Aujourd'hui, voici le discours auto-justificatoire de Louis Brun, grand mamamouchi de la maison Grasset après son sémillant patron, responsable de l'esquif lorsqu'il tanguait sous la pression du pétillant moustachu.
Notons chez Louis Brun, cette phrase délicieuse, qui prouve que rien ne change jamais, et en particulier la mentalité des gens de lettres, cette citation à mettre en exergue :
"A l'heure où les difficultés de l'existence se font sentir pour l'intellectuel plus que pour tout autre,"
Oui, à cette heure-là, louons les mânes du Commerce. Il se pourrait que se soit retrouvé dans ce discours moderniste temps - qui découvrait et la machine à écrire et une nouvelle occasion de faire de l'argent - Louis Chéronnet dont les articles de cette époque, réunis dans La Publicité, art du XXe siècle (La Bibliothèque, 2015), montrent bien qu'il était confortable de penser que la publicité, enfin, allait changer les choses.

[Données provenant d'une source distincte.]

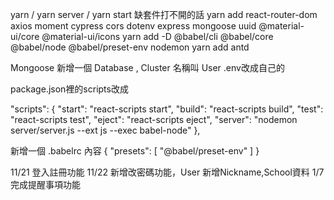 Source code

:yarn / yarn server / yarn start
缺套件打不開的話
yarn add  react-router-dom axios moment cypress cors dotenv express mongoose uuid @material-ui/core @material-ui/icons
yarn add -D @babel/cli @babel/core @babel/node @babel/preset-env nodemon
yarn add antd

Mongoose 新增一個 Database , Cluster 名稱叫 User
.env改成自己的

package.json裡的scripts改成

"scripts": {
    "start": "react-scripts start",
    "build": "react-scripts build",
    "test": "react-scripts test",
    "eject": "react-scripts eject",
    "server": "nodemon server/server.js --ext js --exec babel-node"
  },

新增一個 .babelrc 內容
{
    "presets": [
        "@babel/preset-env"
    ]
}

11/21 登入註冊功能
11/22 新增改密碼功能，User 新增Nickname,School資料
1/7   完成提醒事項功能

Bientôt la crise de 1929 allait mettre tout le monde d'accord, à commencer par les éditeurs qui venaient de subir une crise du papier (1919) et n'allait pas tarder à comprendre ce qu'était la mondialisation des échanges. Financiers en particulier. Mais laissons la parole à Louis Brun.



Littérature et Publicité

Que n'a-t-on dit sur les prix littéraires ! Les uns sont pour, les autres sont contre, sans bien savoir souvent pourquoi. Mais cela n'empêche pas que chaque année nous .en apporte de nouveaux. Il faut croire, si l'on en juge par cette floraison, que ces prix ont leur utilité,. puisqu'ils résistent à tous les assauts.
Ce à quoi l'on ne pense pas assez, c'est qu'un prix peut être autre chose qu'une récompense. Jusqu'ici on les a vu couronner une œuvre entière, ou encourager les débuts d'un jeune écrivain. Il arrive parfois que certains viennent trop tard, d'autres tombent à côté.

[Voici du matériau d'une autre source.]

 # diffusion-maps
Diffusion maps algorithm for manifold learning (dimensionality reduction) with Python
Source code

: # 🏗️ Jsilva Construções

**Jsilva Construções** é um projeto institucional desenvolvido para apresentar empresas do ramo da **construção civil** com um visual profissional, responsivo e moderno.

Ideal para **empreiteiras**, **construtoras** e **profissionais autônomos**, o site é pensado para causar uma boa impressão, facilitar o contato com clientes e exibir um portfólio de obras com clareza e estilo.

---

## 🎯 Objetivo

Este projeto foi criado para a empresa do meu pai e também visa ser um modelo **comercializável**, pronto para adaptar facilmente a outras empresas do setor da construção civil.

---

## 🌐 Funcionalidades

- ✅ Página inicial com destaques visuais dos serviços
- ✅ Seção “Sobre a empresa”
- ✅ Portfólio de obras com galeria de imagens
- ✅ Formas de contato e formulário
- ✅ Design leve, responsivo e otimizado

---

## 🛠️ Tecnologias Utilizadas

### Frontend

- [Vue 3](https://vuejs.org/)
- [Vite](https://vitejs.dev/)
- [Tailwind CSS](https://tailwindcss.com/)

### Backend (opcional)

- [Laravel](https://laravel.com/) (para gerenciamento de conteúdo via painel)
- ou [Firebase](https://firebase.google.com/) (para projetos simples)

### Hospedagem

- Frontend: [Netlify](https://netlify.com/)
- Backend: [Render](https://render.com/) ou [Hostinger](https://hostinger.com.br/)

Mais, mon intention n'est pas de critiquer, je désire en venir à ceci : A l'heure où les difficultés de l'existence se font sentir pour l'intellectuel plus que pour tout autre, n'y a-t-il pas dans la littérature le moyen d'y pallier ? Il est une force exploitée à l'étranger et dédaignée, même méprisée en France : la publicité.

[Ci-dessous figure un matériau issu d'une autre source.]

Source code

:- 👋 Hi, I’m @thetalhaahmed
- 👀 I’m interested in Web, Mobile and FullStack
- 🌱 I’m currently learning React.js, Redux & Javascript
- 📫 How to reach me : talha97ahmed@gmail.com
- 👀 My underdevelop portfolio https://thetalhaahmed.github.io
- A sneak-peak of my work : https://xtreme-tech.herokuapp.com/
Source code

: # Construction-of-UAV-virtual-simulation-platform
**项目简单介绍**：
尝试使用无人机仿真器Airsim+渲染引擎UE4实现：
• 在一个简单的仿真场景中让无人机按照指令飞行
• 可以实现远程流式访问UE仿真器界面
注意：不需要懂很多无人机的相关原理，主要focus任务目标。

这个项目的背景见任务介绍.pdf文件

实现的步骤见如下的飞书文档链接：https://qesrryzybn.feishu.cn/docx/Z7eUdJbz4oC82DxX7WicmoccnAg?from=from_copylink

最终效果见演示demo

Un texte publicitaire est presque toujours discrédité. Nous ne savons pourquoi. Qui dit «publicité », dit « réclame », c'est-à-dire une chose équivalant à la parade d'une baraque de foire. Cette idée préconçue dans la pensée du public français est une erreur. Faut-il dire, encore une fois, que l'Amérique nous donne une leçon ? Dans ce pays, la publicité est considérée comme de l'information ; et n'est-elle pas cela avant tout ? Il faut avouer que nous sommes souvent heureux de trouver dans un journal ou une revue telle adresse utile ou telle photographie d'un objet dont on a besoin.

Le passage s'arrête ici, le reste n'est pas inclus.